• EXERCISE DETAILS:
Copy each line of the listing that includes "than".

• MATERIAL SHOWN:
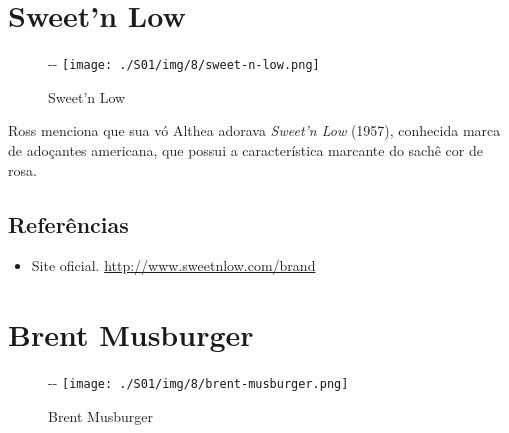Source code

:\hypertarget{sweetn-low}{%
\section{Sweet'n Low}\label{sweetn-low}}

\begin{figure}[!ht]
  \begin{adjustwidth}{-\oddsidemargin-1in}{-\rightmargin}
    \centering
    \texttt{[image: ./S01/img/8/sweet-n-low.png]}
    \caption{Sweet’n Low\label{fig:sweet-n-low}}
  \end{adjustwidth}
\end{figure}

Ross menciona que sua vó Althea adorava \emph{Sweet'n Low} (1957),
conhecida marca de adoçantes americana, que possui a característica
marcante do sachê cor de rosa.

\hypertarget{referuxeancias}{%
\subsection{Referências}\label{referuxeancias}}

\begin{itemize}
\tightlist
\item
  \sloppy Site oficial. \url{http://www.sweetnlow.com/brand}
\end{itemize}

\hypertarget{brent-musburger}{%
\section{Brent Musburger}\label{brent-musburger}}

\begin{figure}[!ht]
  \begin{adjustwidth}{-\oddsidemargin-1in}{-\rightmargin}
    \centering
    \texttt{[image: ./S01/img/8/brent-musburger.png]}
    \caption{Brent Musburger\label{fig:brent-musburger}}
  \end{adjustwidth}
\end{figure}

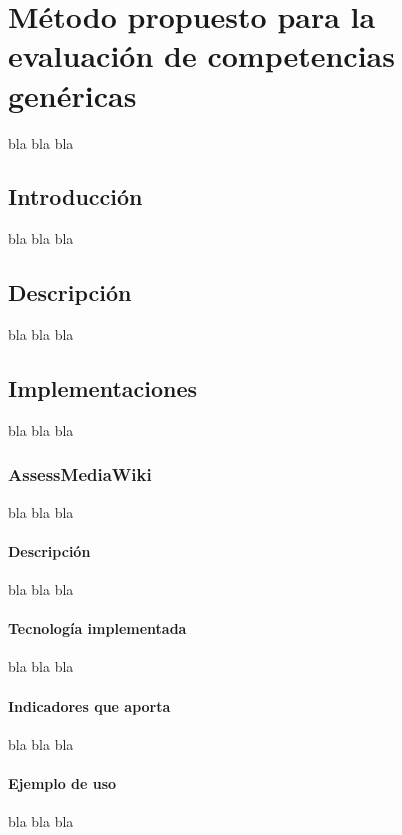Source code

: \section{Método propuesto para la evaluación de competencias genéricas}

bla bla bla

\subsection{Introducción}

bla bla bla

\subsection{Descripción}

bla bla bla

\subsection{Implementaciones}

bla bla bla

\subsubsection{AssessMediaWiki}

bla bla bla

\paragraph*{Descripción}

bla bla bla

\paragraph*{Tecnología implementada}

bla bla bla

\paragraph*{Indicadores que aporta}

bla bla bla

\paragraph*{Ejemplo de uso}

bla bla bla

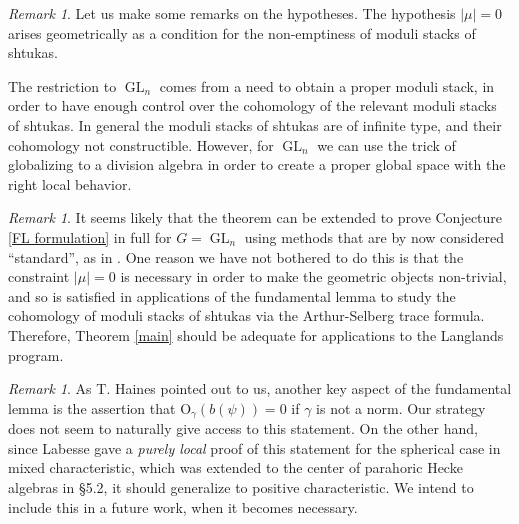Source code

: \documentclass[reqno]{amsart}
\numberwithin{equation}{section}
\newcommand{\mrm}[1]{\mathrm{#1}}
\DeclareMathOperator{\GL}{GL}
\theoremstyle{remark}
\newtheorem{remark}[thm]{Remark}
\numberwithin{equation}{section}
\begin{document}
\begin{remark}
Let us make some remarks on the hypotheses. The hypothesis $|\mu| = 0$ arises geometrically as a condition for the  non-emptiness of moduli stacks of shtukas. 

The restriction to $\GL_n$ comes from a need to obtain a proper moduli stack, in order to have enough control over the cohomology of the relevant moduli stacks of shtukas. In general the moduli stacks of shtukas are of infinite type, and their cohomology not constructible. However, for $\GL_n$ we can use the trick of globalizing to a division algebra in order to create a proper global space with the right local behavior. 

\end{remark}



\begin{remark}
It seems likely that the theorem can be extended to prove Conjecture \ref{FL formulation} in full for $G = \GL_n$ using methods that are by now considered ``standard'', as in \cite{Clo90}. One reason we have not bothered to do this is that the constraint $|\mu|=0$ is necessary in order to make the geometric objects non-trivial, and so is satisfied in applications of the fundamental lemma to study the cohomology of moduli stacks of shtukas via the Arthur-Selberg trace formula. Therefore, Theorem \ref{main} should be adequate for applications to the Langlands program.  


\end{remark}

\begin{remark}
As T. Haines pointed out to us, another key aspect of the fundamental lemma is the assertion that $\mrm{O}_{\gamma}(b(\psi))= 0$ if $\gamma$ is not a norm. Our strategy does not seem to naturally give access to this statement. On the other hand, since Labesse gave a \emph{purely local} proof of this statement for the spherical case in mixed characteristic, which was extended to the center of parahoric Hecke algebras in \cite{Haines09} \S 5.2, it should generalize to positive characteristic. We intend to include this in a future work, when it becomes necessary. 	
\end{remark}
\end{document}
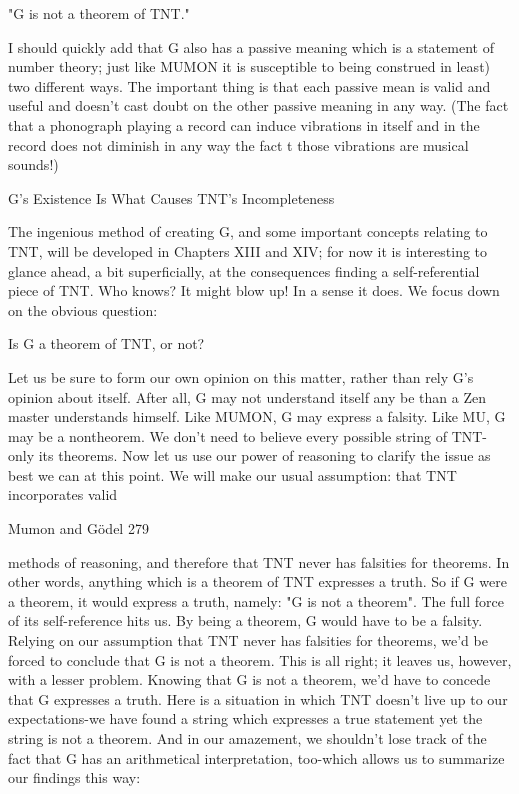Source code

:                               "G is not a theorem of TNT."

I should quickly add that G also has a passive meaning which is a statement of number
theory; just like MUMON it is susceptible to being construed in least) two different
ways. The important thing is that each passive mean is valid and useful and doesn't cast
doubt on the other passive meaning in any way. (The fact that a phonograph playing a
record can induce vibrations in itself and in the record does not diminish in any way the
fact t those vibrations are musical sounds!)

                G's Existence Is What Causes TNT's Incompleteness

The ingenious method of creating G, and some important concepts relating to TNT, will
be developed in Chapters XIII and XIV; for now it is interesting to glance ahead, a bit
superficially, at the consequences finding a self-referential piece of TNT. Who knows? It
might blow up! In a sense it does. We focus down on the obvious question:

                             Is G a theorem of TNT, or not?

Let us be sure to form our own opinion on this matter, rather than rely G's opinion about
itself. After all, G may not understand itself any be than a Zen master understands
himself. Like MUMON, G may express a falsity. Like MU, G may be a nontheorem. We
don't need to believe every possible string of TNT-only its theorems. Now let us use our
power of reasoning to clarify the issue as best we can at this point.
        We will make our usual assumption: that TNT incorporates valid




Mumon and Gödel                                                                       279

methods of reasoning, and therefore that TNT never has falsities for theorems. In other
words, anything which is a theorem of TNT expresses a truth. So if G were a theorem, it
would express a truth, namely: "G is not a theorem". The full force of its self-reference
hits us. By being a theorem, G would have to be a falsity. Relying on our assumption that
TNT never has falsities for theorems, we'd be forced to conclude that G is not a theorem.
This is all right; it leaves us, however, with a lesser problem. Knowing that G is not a
theorem, we'd have to concede that G expresses a truth. Here is a situation in which TNT
doesn't live up to our expectations-we have found a string which expresses a true
statement yet the string is not a theorem. And in our amazement, we shouldn't lose track
of the fact that G has an arithmetical interpretation, too-which allows us to summarize
our findings this way:

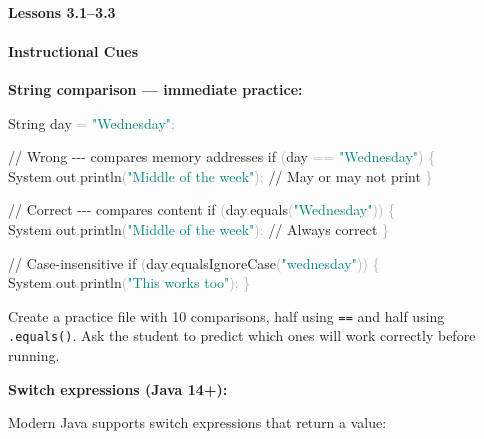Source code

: \documentclass[
  justified,
  openright,
]{tufte-book}
\let\subsubsection\paragraph
\let\paragraph\paragraph
\newcommand{\BuiltInTok}[1]{#1}
\newcommand{\CommentTok}[1]{\textcolor{MidGray}{#1}}
\newcommand{\ControlFlowTok}[1]{\textcolor{BrandBlue}{#1}}
\newcommand{\FunctionTok}[1]{\textcolor{BrandBlue}{#1}}
\newcommand{\NormalTok}[1]{#1}
\newcommand{\OperatorTok}[1]{\textcolor{DarkGray}{#1}}
\newcommand{\StringTok}[1]{\textcolor{Teal}{#1}}
\newenvironment{Shaded}{%
  \begin{snugshade}
}{%
  \end{snugshade}
}
\let\subsubsection\paragraph
\let\paragraph\paragraph
\begin{document}
\subsubsection{Lessons 3.1--3.3}\label{lessons-3.13.3}

\paragraph{Instructional Cues}\label{instructional-cues-4}

\textbf{String comparison --- immediate practice:}

\begin{Shaded}
\begin{Highlighting}[]
\BuiltInTok{String}\NormalTok{ day }\OperatorTok{=} \StringTok{"Wednesday"}\OperatorTok{;}

\CommentTok{// Wrong {-}{-}{-} compares memory addresses}
\ControlFlowTok{if} \OperatorTok{(}\NormalTok{day }\OperatorTok{==} \StringTok{"Wednesday"}\OperatorTok{)} \OperatorTok{\{}
    \BuiltInTok{System}\OperatorTok{.}\FunctionTok{out}\OperatorTok{.}\FunctionTok{println}\OperatorTok{(}\StringTok{"Middle of the week"}\OperatorTok{);}  \CommentTok{// May or may not print}
\OperatorTok{\}}

\CommentTok{// Correct {-}{-}{-} compares content}
\ControlFlowTok{if} \OperatorTok{(}\NormalTok{day}\OperatorTok{.}\FunctionTok{equals}\OperatorTok{(}\StringTok{"Wednesday"}\OperatorTok{))} \OperatorTok{\{}
    \BuiltInTok{System}\OperatorTok{.}\FunctionTok{out}\OperatorTok{.}\FunctionTok{println}\OperatorTok{(}\StringTok{"Middle of the week"}\OperatorTok{);}  \CommentTok{// Always correct}
\OperatorTok{\}}

\CommentTok{// Case{-}insensitive}
\ControlFlowTok{if} \OperatorTok{(}\NormalTok{day}\OperatorTok{.}\FunctionTok{equalsIgnoreCase}\OperatorTok{(}\StringTok{"wednesday"}\OperatorTok{))} \OperatorTok{\{}
    \BuiltInTok{System}\OperatorTok{.}\FunctionTok{out}\OperatorTok{.}\FunctionTok{println}\OperatorTok{(}\StringTok{"This works too"}\OperatorTok{);}
\OperatorTok{\}}
\end{Highlighting}
\end{Shaded}

Create a practice file with 10 comparisons, half using \texttt{==} and
half using \texttt{.equals()}. Ask the student to predict which ones
will work correctly before running.

\textbf{Switch expressions (Java 14+):}

Modern Java supports switch expressions that return a value:
\end{document}
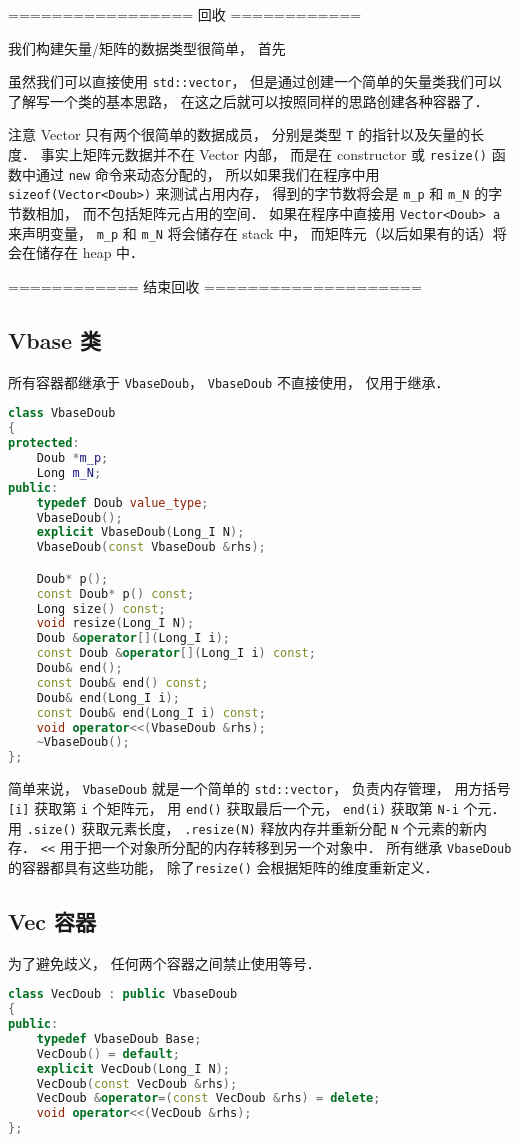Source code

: ================= 回收 ============

我们构建矢量/矩阵的数据类型很简单， 首先

虽然我们可以直接使用 \verb|std::vector|， 但是通过创建一个简单的矢量类我们可以了解写一个类的基本思路， 在这之后就可以按照同样的思路创建各种容器了．

注意 Vector 只有两个很简单的数据成员， 分别是类型 \verb|T| 的指针以及矢量的长度． 事实上矩阵元数据并不在 Vector 内部， 而是在 constructor 或 \verb|resize()| 函数中通过 \verb|new| 命令来动态分配的， 所以如果我们在程序中用 \verb|sizeof(Vector<Doub>)| 来测试占用内存， 得到的字节数将会是 \verb|m_p| 和 \verb|m_N| 的字节数相加， 而不包括矩阵元占用的空间． 如果在程序中直接用 \verb|Vector<Doub> a| 来声明变量， \verb|m_p| 和 \verb|m_N| 将会储存在 stack 中， 而矩阵元（以后如果有的话）将会在储存在 heap 中．

============ 结束回收 ====================

\subsection{Vbase 类}
所有容器都继承于 \verb|VbaseDoub|， \verb|VbaseDoub| 不直接使用， 仅用于继承．
\begin{lstlisting}[language=cpp]
class VbaseDoub
{
protected:
    Doub *m_p;
    Long m_N;
public:
    typedef Doub value_type;
    VbaseDoub();
    explicit VbaseDoub(Long_I N);
    VbaseDoub(const VbaseDoub &rhs);

    Doub* p();
    const Doub* p() const;
    Long size() const;
    void resize(Long_I N);
    Doub &operator[](Long_I i);
    const Doub &operator[](Long_I i) const;
    Doub& end();
    const Doub& end() const;
    Doub& end(Long_I i);
    const Doub& end(Long_I i) const;
    void operator<<(VbaseDoub &rhs);
    ~VbaseDoub();
};
\end{lstlisting}

简单来说， \verb|VbaseDoub| 就是一个简单的 \verb|std::vector|， 负责内存管理， 用方括号 \verb|[i]| 获取第 \verb|i| 个矩阵元， 用 \verb|end()| 获取最后一个元， \verb|end(i)| 获取第 \verb|N-i| 个元． 用 \verb|.size()| 获取元素长度， \verb|.resize(N)| 释放内存并重新分配 \verb|N| 个元素的新内存． \verb|<<| 用于把一个对象所分配的内存转移到另一个对象中． 所有继承 \verb|VbaseDoub| 的容器都具有这些功能， 除了\verb|resize()| 会根据矩阵的维度重新定义．

\subsection{Vec 容器}
为了避免歧义， 任何两个容器之间禁止使用等号．
\begin{lstlisting}[language=cpp]
class VecDoub : public VbaseDoub
{
public:
    typedef VbaseDoub Base;
    VecDoub() = default;
    explicit VecDoub(Long_I N);
    VecDoub(const VecDoub &rhs);
    VecDoub &operator=(const VecDoub &rhs) = delete;
    void operator<<(VecDoub &rhs);
};
\end{lstlisting}

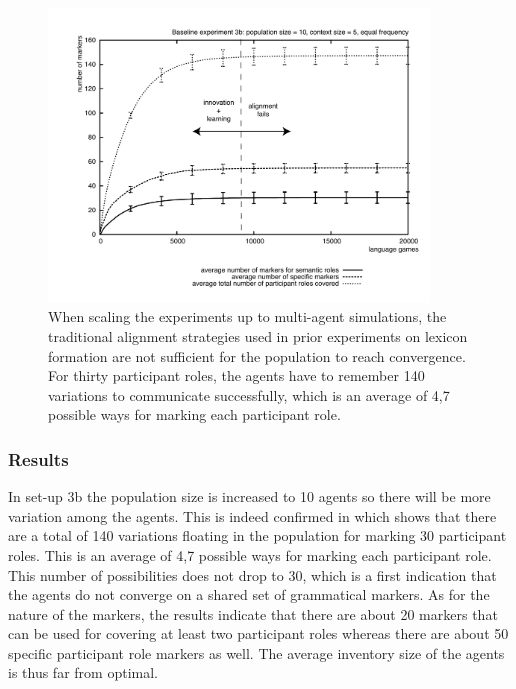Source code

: \begin{figure}[ht]
\centerline{\includegraphics[width=0.9\textwidth]{Chapter3/figs/graph-base3-size3b}}
  \caption[Baseline experiment 3b: number of markers]{When scaling the experiments up to multi-agent simulations, the traditional alignment strategies used in prior experiments on lexicon formation are not sufficient for the population to reach convergence. For thirty participant roles, the agents have to remember 140 variations to communicate successfully, which is an average of 4,7 possible ways for marking each participant role.}
   \label{f:base3-size3b}
\end{figure}

\subsubsection{Results}
 In set-up 3b the population size is increased to 10 agents so there will be more variation among the agents. This is indeed confirmed in  which shows that there are a total of 140 variations floating in the population for marking 30 participant roles. This is an average of 4,7 possible ways for marking each participant role. This number of possibilities does not drop to 30, which is a first indication that the agents do not converge on a shared set of grammatical markers. As for the nature of the markers, the results indicate that there are about 20 markers that can be used for covering at least two participant roles whereas there are about 50 specific participant role markers as well. The average inventory size of the agents is thus far from optimal.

• EXERCISE SOLUTION:
Let us be sure to form our own opinion on this matter, rather than rely G's opinion about
itself. After all, G may not understand itself any be than a Zen master understands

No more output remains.